▽

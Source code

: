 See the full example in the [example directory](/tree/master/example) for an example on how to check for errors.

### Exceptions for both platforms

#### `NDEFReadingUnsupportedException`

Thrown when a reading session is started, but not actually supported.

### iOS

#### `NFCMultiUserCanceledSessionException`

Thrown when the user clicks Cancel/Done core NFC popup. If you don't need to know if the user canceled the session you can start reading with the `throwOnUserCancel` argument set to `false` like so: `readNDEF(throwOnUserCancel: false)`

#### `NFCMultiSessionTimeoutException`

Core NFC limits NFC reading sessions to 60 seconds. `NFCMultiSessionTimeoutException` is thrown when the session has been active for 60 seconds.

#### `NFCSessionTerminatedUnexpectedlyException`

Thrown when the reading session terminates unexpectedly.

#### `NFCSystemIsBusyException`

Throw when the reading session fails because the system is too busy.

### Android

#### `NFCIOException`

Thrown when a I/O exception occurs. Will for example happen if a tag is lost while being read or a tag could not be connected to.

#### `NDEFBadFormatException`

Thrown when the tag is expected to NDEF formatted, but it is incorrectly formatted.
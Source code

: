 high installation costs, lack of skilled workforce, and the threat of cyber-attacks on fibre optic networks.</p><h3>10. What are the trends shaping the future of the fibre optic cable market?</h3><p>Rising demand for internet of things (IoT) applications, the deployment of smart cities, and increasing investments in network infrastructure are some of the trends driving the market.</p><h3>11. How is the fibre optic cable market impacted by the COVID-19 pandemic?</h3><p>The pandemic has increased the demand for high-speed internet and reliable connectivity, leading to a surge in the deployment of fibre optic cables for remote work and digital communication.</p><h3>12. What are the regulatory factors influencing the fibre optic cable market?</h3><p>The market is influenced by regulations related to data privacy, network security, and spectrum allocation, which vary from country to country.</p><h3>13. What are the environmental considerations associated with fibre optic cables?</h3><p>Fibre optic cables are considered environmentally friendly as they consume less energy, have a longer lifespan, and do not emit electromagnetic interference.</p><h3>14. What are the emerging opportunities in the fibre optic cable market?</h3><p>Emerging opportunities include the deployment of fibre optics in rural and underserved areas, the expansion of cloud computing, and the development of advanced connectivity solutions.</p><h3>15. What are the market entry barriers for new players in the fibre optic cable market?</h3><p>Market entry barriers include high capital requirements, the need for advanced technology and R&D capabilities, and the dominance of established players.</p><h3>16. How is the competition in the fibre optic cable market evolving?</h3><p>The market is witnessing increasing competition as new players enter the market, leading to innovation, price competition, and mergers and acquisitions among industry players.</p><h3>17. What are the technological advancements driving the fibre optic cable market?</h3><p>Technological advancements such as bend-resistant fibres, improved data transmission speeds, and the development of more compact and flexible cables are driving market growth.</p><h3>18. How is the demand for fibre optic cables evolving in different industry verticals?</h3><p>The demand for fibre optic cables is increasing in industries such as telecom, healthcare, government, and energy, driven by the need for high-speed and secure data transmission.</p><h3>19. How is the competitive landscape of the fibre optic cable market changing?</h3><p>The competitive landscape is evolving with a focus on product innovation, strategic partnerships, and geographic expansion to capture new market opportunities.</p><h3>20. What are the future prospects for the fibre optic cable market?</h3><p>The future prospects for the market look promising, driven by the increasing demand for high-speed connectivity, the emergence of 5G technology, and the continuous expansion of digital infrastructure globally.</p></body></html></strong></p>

△

WHAT YOU HAVE TO DO = Each entry shown above is to be duplicated exactly.

RESULT =
Source code

: See the full example in the [example directory](/tree/master/example) for an example on how to check for errors.

### Exceptions for both platforms

#### `NDEFReadingUnsupportedException`

Thrown when a reading session is started, but not actually supported.

### iOS

#### `NFCMultiUserCanceledSessionException`

Thrown when the user clicks Cancel/Done core NFC popup. If you don't need to know if the user canceled the session you can start reading with the `throwOnUserCancel` argument set to `false` like so: `readNDEF(throwOnUserCancel: false)`

#### `NFCMultiSessionTimeoutException`

Core NFC limits NFC reading sessions to 60 seconds. `NFCMultiSessionTimeoutException` is thrown when the session has been active for 60 seconds.

#### `NFCSessionTerminatedUnexpectedlyException`

Thrown when the reading session terminates unexpectedly.

#### `NFCSystemIsBusyException`

Throw when the reading session fails because the system is too busy.

### Android

#### `NFCIOException`

Thrown when a I/O exception occurs. Will for example happen if a tag is lost while being read or a tag could not be connected to.

#### `NDEFBadFormatException`

Thrown when the tag is expected to NDEF formatted, but it is incorrectly formatted.
Source code

: high installation costs, lack of skilled workforce, and the threat of cyber-attacks on fibre optic networks.</p><h3>10. What are the trends shaping the future of the fibre optic cable market?</h3><p>Rising demand for internet of things (IoT) applications, the deployment of smart cities, and increasing investments in network infrastructure are some of the trends driving the market.</p><h3>11. How is the fibre optic cable market impacted by the COVID-19 pandemic?</h3><p>The pandemic has increased the demand for high-speed internet and reliable connectivity, leading to a surge in the deployment of fibre optic cables for remote work and digital communication.</p><h3>12. What are the regulatory factors influencing the fibre optic cable market?</h3><p>The market is influenced by regulations related to data privacy, network security, and spectrum allocation, which vary from country to country.</p><h3>13. What are the environmental considerations associated with fibre optic cables?</h3><p>Fibre optic cables are considered environmentally friendly as they consume less energy, have a longer lifespan, and do not emit electromagnetic interference.</p><h3>14. What are the emerging opportunities in the fibre optic cable market?</h3><p>Emerging opportunities include the deployment of fibre optics in rural and underserved areas, the expansion of cloud computing, and the development of advanced connectivity solutions.</p><h3>15. What are the market entry barriers for new players in the fibre optic cable market?</h3><p>Market entry barriers include high capital requirements, the need for advanced technology and R&D capabilities, and the dominance of established players.</p><h3>16. How is the competition in the fibre optic cable market evolving?</h3><p>The market is witnessing increasing competition as new players enter the market, leading to innovation, price competition, and mergers and acquisitions among industry players.</p><h3>17. What are the technological advancements driving the fibre optic cable market?</h3><p>Technological advancements such as bend-resistant fibres, improved data transmission speeds, and the development of more compact and flexible cables are driving market growth.</p><h3>18. How is the demand for fibre optic cables evolving in different industry verticals?</h3><p>The demand for fibre optic cables is increasing in industries such as telecom, healthcare, government, and energy, driven by the need for high-speed and secure data transmission.</p><h3>19. How is the competitive landscape of the fibre optic cable market changing?</h3><p>The competitive landscape is evolving with a focus on product innovation, strategic partnerships, and geographic expansion to capture new market opportunities.</p><h3>20. What are the future prospects for the fibre optic cable market?</h3><p>The future prospects for the market look promising, driven by the increasing demand for high-speed connectivity, the emergence of 5G technology, and the continuous expansion of digital infrastructure globally.</p></body></html></strong></p>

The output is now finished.